Da wurde an der falschen Stelle kopiert. Eine Magnettafel in den Griff zu bekommen ist einfach, einen jungen Fußballer mit großen Zielen dagegen nicht immer. Somit eine völlig falsche Priorisierung von Inhalten im Zuge der Jugendausbildung! Wenn Herr Guardiola oder ein anderer Erstliga-Trainer das macht, hat das seine Berechtigung. Profis haben da ja ein ganz anderes Verständnis. Aber als Jugendtrainer geht es nur bedingt um diese Dinge. Da sind die elementaren Dinge des Fußballs viel entscheidender.

Was meinen Sie genau?

Schauen wir uns doch mal eine Pyramide an: Wenn die Mannschaftstaktik die kleine Spitze ganz oben ist, dann ist das Fundament die Einstellung, die Mentalität, demütig und bodenständig zu sein. Genauso wichtig ist es für die Spieler, dass sie wissen, was sie können. Das wird meiner Meinung nach stark vernachlässigt. Wir reden in Deutschland in der Ausbildung zu viel über Dinge, die Spieler nicht können. Das ist für junge Fußballer demotivierend. Wie soll mir jemand ohne Selbstvertrauen, ohne dem Wissen, was ihn ausmacht, in der 89. Minute ein Spiel entscheiden? Aufbauend auf diesem Fundament geht es um Eins-gegen-eins-Situationen. Sowohl in der Defensive als auch in der Offensive mit allen Variationen…

Sie sprechen das Thema Straßenfußballer an.

Das haben wir am Campus ganz gut im Griff, dass bei uns Eins-gegen-eins-Situationen und die elementaren technischen Dinge über allem stehen. Deswegen ist für mich auch das gezielte Individualtraining so wichtig. Wir versuchen, bis zu einem bestimmten Altersbereich so wenig wie möglich über Grundordnungen und Taktik zu reden. Weil das den einzelnen Spieler nicht weiterbringt.

Der FC Bayern Campus: Hier geht‘s rein.

Hängt es auch mit den jungen ehrgeizigen Trainern zusammen, dass es zu wenige Individualisten gibt?

Ja, auch! Wenn man sich die Mannschaftstaktik zu Nutzen macht, lassen sich Defizite einzelner Spieler relativ einfach auffangen. Verwenden wir das Defensivverhalten als Beispiel hierfür: Wenn die Spieler immer schön miteinander verschieben und mit ihrer Kompaktheit Räume zustellen, wird der Gegner Pro­bleme haben, dass er einen Ball in die gefährliche Zone spielt. Die Folge davon ist, dass man mit relativ einfachen Mitteln einen Ballgewinn erzwingen kann. Aber wenn die Mannschaftstaktik gegen stärkere Gegner nicht mehr ausreichend ist, dann kommen die Schwächen des Einzelnen zum Vorschein. Darum ist die Herangehensweise von vielen Trainern falsch.

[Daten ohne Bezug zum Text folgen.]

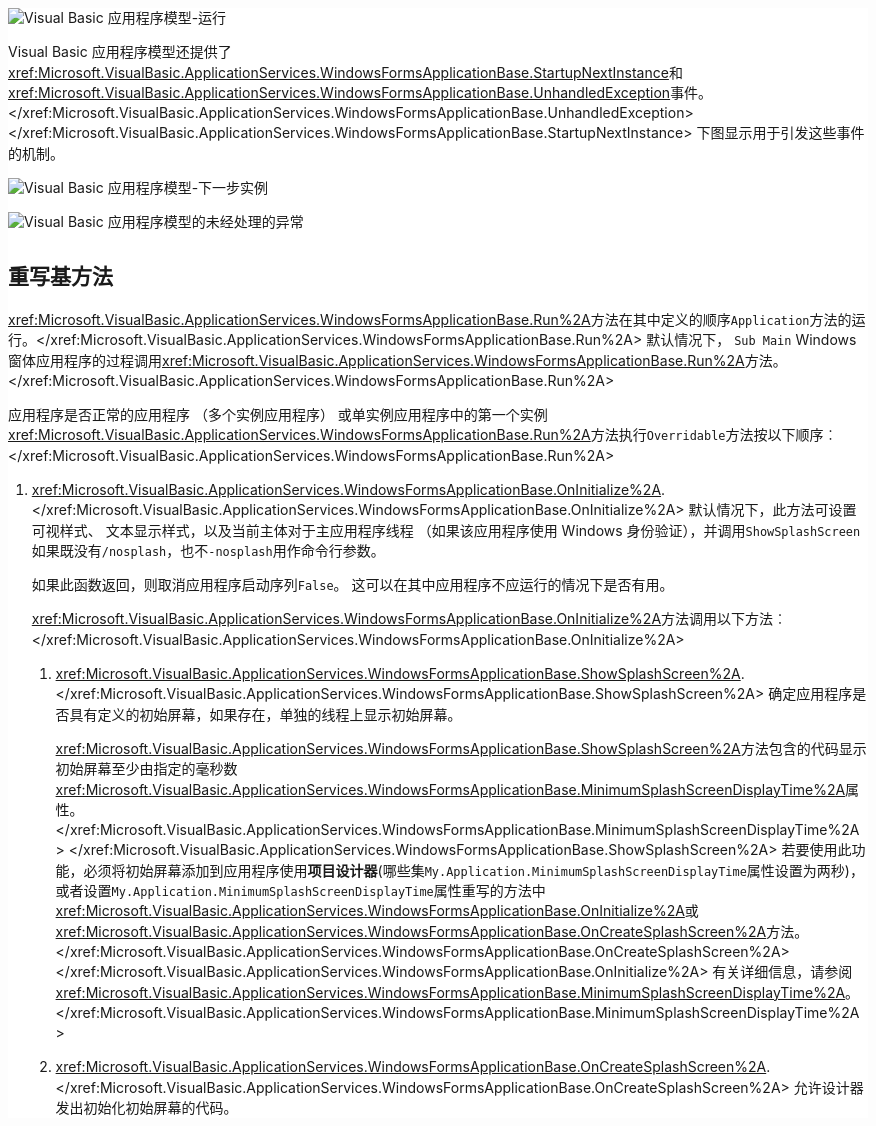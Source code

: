  ![Visual Basic 应用程序模型-运行](../../../visual-basic/developing-apps/customizing-extending-my/media/vb_modelrun.gif "VB_ModelRun")  
  
 Visual Basic 应用程序模型还提供了<xref:Microsoft.VisualBasic.ApplicationServices.WindowsFormsApplicationBase.StartupNextInstance>和<xref:Microsoft.VisualBasic.ApplicationServices.WindowsFormsApplicationBase.UnhandledException>事件。</xref:Microsoft.VisualBasic.ApplicationServices.WindowsFormsApplicationBase.UnhandledException> </xref:Microsoft.VisualBasic.ApplicationServices.WindowsFormsApplicationBase.StartupNextInstance> 下图显示用于引发这些事件的机制。  
  
 ![Visual Basic 应用程序模型-下一步实例](../../../visual-basic/developing-apps/customizing-extending-my/media/vb_modelnext.gif "VB_ModelNext")  
  
 ![Visual Basic 应用程序模型的未经处理的异常](../../../visual-basic/developing-apps/customizing-extending-my/media/vb_unhandex.gif "VB_UnhandEx")  
  
## <a name="overriding-the-base-methods"></a>重写基方法  
 <xref:Microsoft.VisualBasic.ApplicationServices.WindowsFormsApplicationBase.Run%2A>方法在其中定义的顺序`Application`方法的运行。</xref:Microsoft.VisualBasic.ApplicationServices.WindowsFormsApplicationBase.Run%2A> 默认情况下， `Sub Main` Windows 窗体应用程序的过程调用<xref:Microsoft.VisualBasic.ApplicationServices.WindowsFormsApplicationBase.Run%2A>方法。</xref:Microsoft.VisualBasic.ApplicationServices.WindowsFormsApplicationBase.Run%2A>  
  
 应用程序是否正常的应用程序 （多个实例应用程序） 或单实例应用程序中的第一个实例<xref:Microsoft.VisualBasic.ApplicationServices.WindowsFormsApplicationBase.Run%2A>方法执行`Overridable`方法按以下顺序︰</xref:Microsoft.VisualBasic.ApplicationServices.WindowsFormsApplicationBase.Run%2A>  
  
1.  <xref:Microsoft.VisualBasic.ApplicationServices.WindowsFormsApplicationBase.OnInitialize%2A>.</xref:Microsoft.VisualBasic.ApplicationServices.WindowsFormsApplicationBase.OnInitialize%2A> 默认情况下，此方法可设置可视样式、 文本显示样式，以及当前主体对于主应用程序线程 （如果该应用程序使用 Windows 身份验证），并调用`ShowSplashScreen`如果既没有`/nosplash`，也不`-nosplash`用作命令行参数。  
  
     如果此函数返回，则取消应用程序启动序列`False`。 这可以在其中应用程序不应运行的情况下是否有用。  
  
     <xref:Microsoft.VisualBasic.ApplicationServices.WindowsFormsApplicationBase.OnInitialize%2A>方法调用以下方法︰</xref:Microsoft.VisualBasic.ApplicationServices.WindowsFormsApplicationBase.OnInitialize%2A>  
  
    1.  <xref:Microsoft.VisualBasic.ApplicationServices.WindowsFormsApplicationBase.ShowSplashScreen%2A>.</xref:Microsoft.VisualBasic.ApplicationServices.WindowsFormsApplicationBase.ShowSplashScreen%2A> 确定应用程序是否具有定义的初始屏幕，如果存在，单独的线程上显示初始屏幕。  
  
         <xref:Microsoft.VisualBasic.ApplicationServices.WindowsFormsApplicationBase.ShowSplashScreen%2A>方法包含的代码显示初始屏幕至少由指定的毫秒数<xref:Microsoft.VisualBasic.ApplicationServices.WindowsFormsApplicationBase.MinimumSplashScreenDisplayTime%2A>属性。</xref:Microsoft.VisualBasic.ApplicationServices.WindowsFormsApplicationBase.MinimumSplashScreenDisplayTime%2A> </xref:Microsoft.VisualBasic.ApplicationServices.WindowsFormsApplicationBase.ShowSplashScreen%2A> 若要使用此功能，必须将初始屏幕添加到应用程序使用**项目设计器**(哪些集`My.Application.MinimumSplashScreenDisplayTime`属性设置为两秒)，或者设置`My.Application.MinimumSplashScreenDisplayTime`属性重写的方法中<xref:Microsoft.VisualBasic.ApplicationServices.WindowsFormsApplicationBase.OnInitialize%2A>或<xref:Microsoft.VisualBasic.ApplicationServices.WindowsFormsApplicationBase.OnCreateSplashScreen%2A>方法。</xref:Microsoft.VisualBasic.ApplicationServices.WindowsFormsApplicationBase.OnCreateSplashScreen%2A> </xref:Microsoft.VisualBasic.ApplicationServices.WindowsFormsApplicationBase.OnInitialize%2A> 有关详细信息，请参阅<xref:Microsoft.VisualBasic.ApplicationServices.WindowsFormsApplicationBase.MinimumSplashScreenDisplayTime%2A>。</xref:Microsoft.VisualBasic.ApplicationServices.WindowsFormsApplicationBase.MinimumSplashScreenDisplayTime%2A>  
  
    2.  <xref:Microsoft.VisualBasic.ApplicationServices.WindowsFormsApplicationBase.OnCreateSplashScreen%2A>.</xref:Microsoft.VisualBasic.ApplicationServices.WindowsFormsApplicationBase.OnCreateSplashScreen%2A> 允许设计器发出初始化初始屏幕的代码。  
  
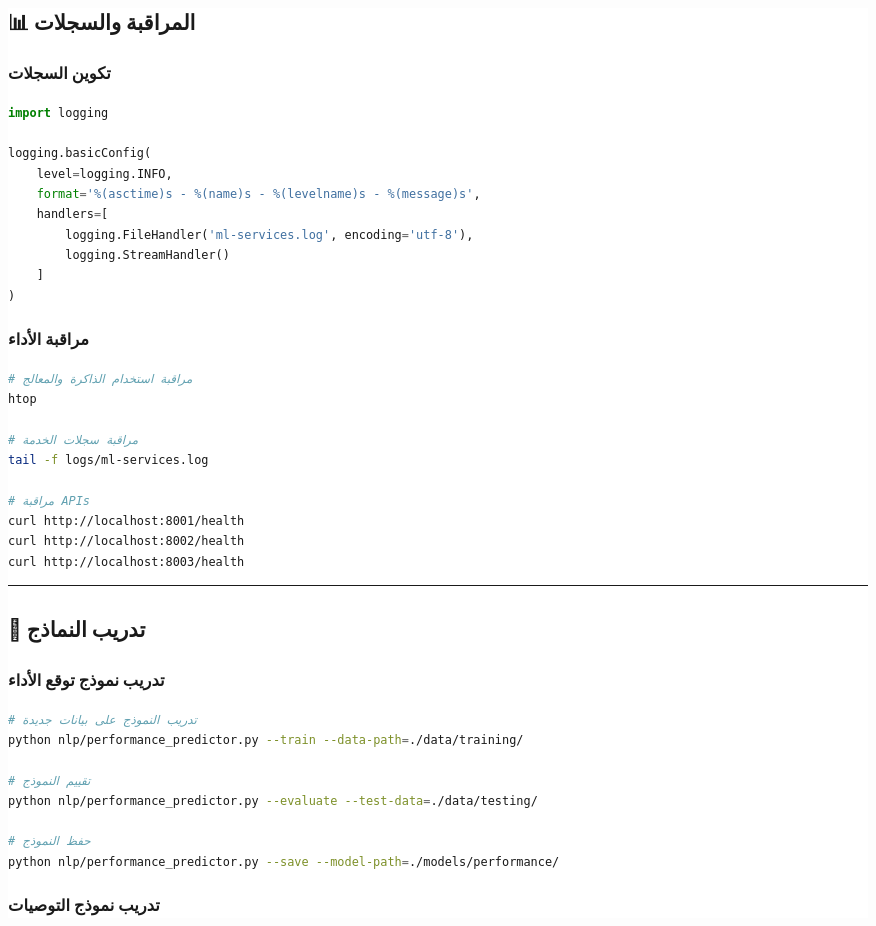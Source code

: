 
## 📊 المراقبة والسجلات

### تكوين السجلات

```python
import logging

logging.basicConfig(
    level=logging.INFO,
    format='%(asctime)s - %(name)s - %(levelname)s - %(message)s',
    handlers=[
        logging.FileHandler('ml-services.log', encoding='utf-8'),
        logging.StreamHandler()
    ]
)
```

### مراقبة الأداء

```bash
# مراقبة استخدام الذاكرة والمعالج
htop

# مراقبة سجلات الخدمة
tail -f logs/ml-services.log

# مراقبة APIs
curl http://localhost:8001/health
curl http://localhost:8002/health
curl http://localhost:8003/health
```

---

## 🔄 تدريب النماذج

### تدريب نموذج توقع الأداء

```bash
# تدريب النموذج على بيانات جديدة
python nlp/performance_predictor.py --train --data-path=./data/training/

# تقييم النموذج
python nlp/performance_predictor.py --evaluate --test-data=./data/testing/

# حفظ النموذج
python nlp/performance_predictor.py --save --model-path=./models/performance/
```

### تدريب نموذج التوصيات
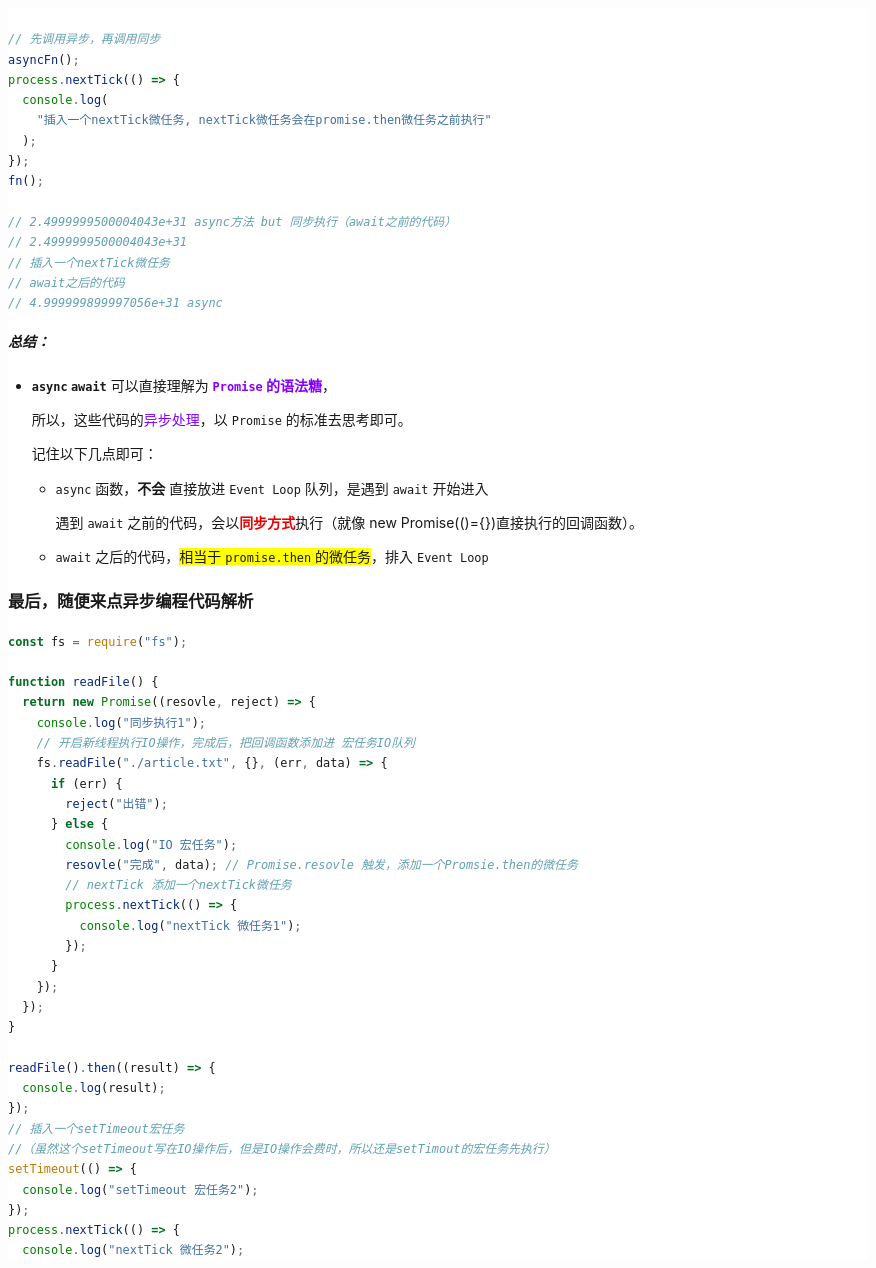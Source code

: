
 ```js

// 先调用异步，再调用同步
asyncFn();
process.nextTick(() => {
  console.log(
    "插入一个nextTick微任务, nextTick微任务会在promise.then微任务之前执行"
  );
});
fn();

// 2.4999999500004043e+31 async方法 but 同步执行（await之前的代码）
// 2.4999999500004043e+31
// 插入一个nextTick微任务
// await之后的代码
// 4.999999899997056e+31 async
```

 ##### 总结：

* **`async` `await`** 可以直接理解为<font color='#8600FF'> **`Promise` 的语法糖**</font>，

  所以，这些代码的<font color='#8600FF'>异步处理</font>，以 `Promise` 的标准去思考即可。

  记住以下几点即可：

  * `async` 函数，**不会** 直接放进 `Event Loop` 队列，是遇到 `await` 开始进入

    遇到 `await` 之前的代码，会以<font color='#EA0000'>**同步方式**</font>执行（就像 new Promise(()={})直接执行的回调函数）。

  * `await` 之后的代码，<font style="background-color:#ff0">相当于 `promise.then` 的微任务</font>，排入 `Event Loop`



### 最后，随便来点异步编程代码解析

```js
const fs = require("fs");

function readFile() {
  return new Promise((resovle, reject) => {
    console.log("同步执行1");
    // 开启新线程执行IO操作，完成后，把回调函数添加进 宏任务IO队列
    fs.readFile("./article.txt", {}, (err, data) => {
      if (err) {
        reject("出错");
      } else {
        console.log("IO 宏任务");
        resovle("完成", data); // Promise.resovle 触发，添加一个Promsie.then的微任务
        // nextTick 添加一个nextTick微任务
        process.nextTick(() => {
          console.log("nextTick 微任务1");
        });
      }
    });
  });
}

readFile().then((result) => {
  console.log(result);
});
// 插入一个setTimeout宏任务
//（虽然这个setTimeout写在IO操作后，但是IO操作会费时，所以还是setTimout的宏任务先执行）
setTimeout(() => {
  console.log("setTimeout 宏任务2");
});
process.nextTick(() => {
  console.log("nextTick 微任务2");
```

„Einige in Deutschland müssen umdenken“

Was ist dann richtig?

Ich hab immer die Top-Spiele im Blick. In diesen Spielen sind die Eins-gegen-eins-Situationen entscheidend und wenn diese nicht oder nur oberflächlich trainiert worden sind, werde ich die Topspiele verlieren. Dagegen reicht es bei schwächeren Gegner aus, kompakt zu verteidigen oder ein durchschnittlich trainiertes Eins-gegen-eins-Verhalten abzurufen, um den Ball zu erobern. Das ist nicht unser Anspruch. Da­rum müssen einige in Deutschland umdenken.

Inwiefern?

Wenn die Mannschaftstaktik nicht mehr ausreicht, muss jeder einzelne Spieler so gut ausgebildet sein, dass er es in einem Topspiel schafft, seine Eins-gegen-eins-Situation in der Rückwärtsbewegung zu gewinnen. Oder umgekehrt in der Offensive: Wenn der Dribbler einen ordentlichen Gegenspieler hat, muss er so super sein, dass er diese Eins-gegen-eins-Situation für sich entscheidet. Darum ist die Mentalität, die Freude am „kicken“ die Bereitschaft mich weiterentwickeln zu wollen für uns das Fundament – das Mia-san-mia-Gen und Eins-gegen-Eins.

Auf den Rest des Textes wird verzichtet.